* Task instructions:
An exact copy of the records is required, minus the pictures they hold.

[Stored data entries]
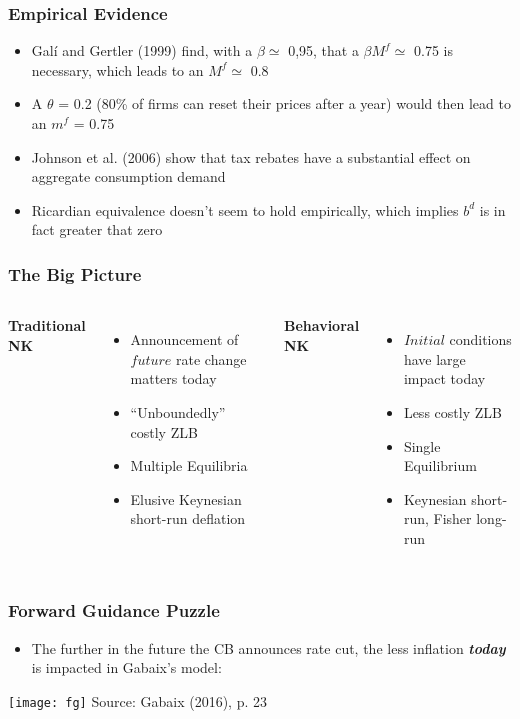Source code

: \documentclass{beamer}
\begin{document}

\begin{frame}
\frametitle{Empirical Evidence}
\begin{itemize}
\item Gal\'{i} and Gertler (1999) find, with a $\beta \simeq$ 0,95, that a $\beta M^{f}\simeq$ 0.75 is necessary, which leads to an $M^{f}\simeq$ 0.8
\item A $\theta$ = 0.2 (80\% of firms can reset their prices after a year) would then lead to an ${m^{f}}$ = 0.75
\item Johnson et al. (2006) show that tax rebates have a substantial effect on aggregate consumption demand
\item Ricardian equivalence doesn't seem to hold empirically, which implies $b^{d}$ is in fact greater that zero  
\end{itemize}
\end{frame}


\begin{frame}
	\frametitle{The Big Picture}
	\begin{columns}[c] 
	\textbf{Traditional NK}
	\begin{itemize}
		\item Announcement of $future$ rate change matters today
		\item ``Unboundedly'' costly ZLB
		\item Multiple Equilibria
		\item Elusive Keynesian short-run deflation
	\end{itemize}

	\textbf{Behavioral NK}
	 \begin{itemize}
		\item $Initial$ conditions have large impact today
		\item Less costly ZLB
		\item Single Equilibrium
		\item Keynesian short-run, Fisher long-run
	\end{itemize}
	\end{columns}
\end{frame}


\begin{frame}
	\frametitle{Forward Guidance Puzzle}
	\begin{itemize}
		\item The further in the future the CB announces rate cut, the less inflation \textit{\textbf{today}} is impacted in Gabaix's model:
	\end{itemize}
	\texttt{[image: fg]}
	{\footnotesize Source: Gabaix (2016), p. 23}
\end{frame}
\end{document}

* Response to this exercise:
Source code

: \documentclass{beamer}
\begin{document}

\begin{frame}
\frametitle{Empirical Evidence}
\begin{itemize}
\item Gal\'{i} and Gertler (1999) find, with a $\beta \simeq$ 0,95, that a $\beta M^{f}\simeq$ 0.75 is necessary, which leads to an $M^{f}\simeq$ 0.8
\item A $\theta$ = 0.2 (80\% of firms can reset their prices after a year) would then lead to an ${m^{f}}$ = 0.75
\item Johnson et al. (2006) show that tax rebates have a substantial effect on aggregate consumption demand
\item Ricardian equivalence doesn't seem to hold empirically, which implies $b^{d}$ is in fact greater that zero  
\end{itemize}
\end{frame}


\begin{frame}
	\frametitle{The Big Picture}
	\begin{columns}[c] 
	\textbf{Traditional NK}
	\begin{itemize}
		\item Announcement of $future$ rate change matters today
		\item ``Unboundedly'' costly ZLB
		\item Multiple Equilibria
		\item Elusive Keynesian short-run deflation
	\end{itemize}

	\textbf{Behavioral NK}
	 \begin{itemize}
		\item $Initial$ conditions have large impact today
		\item Less costly ZLB
		\item Single Equilibrium
		\item Keynesian short-run, Fisher long-run
	\end{itemize}
	\end{columns}
\end{frame}


\begin{frame}
	\frametitle{Forward Guidance Puzzle}
	\begin{itemize}
		\item The further in the future the CB announces rate cut, the less inflation \textit{\textbf{today}} is impacted in Gabaix's model:
	\end{itemize}
	\texttt{[image: fg]}
	{\footnotesize Source: Gabaix (2016), p. 23}
\end{frame}
\end{document}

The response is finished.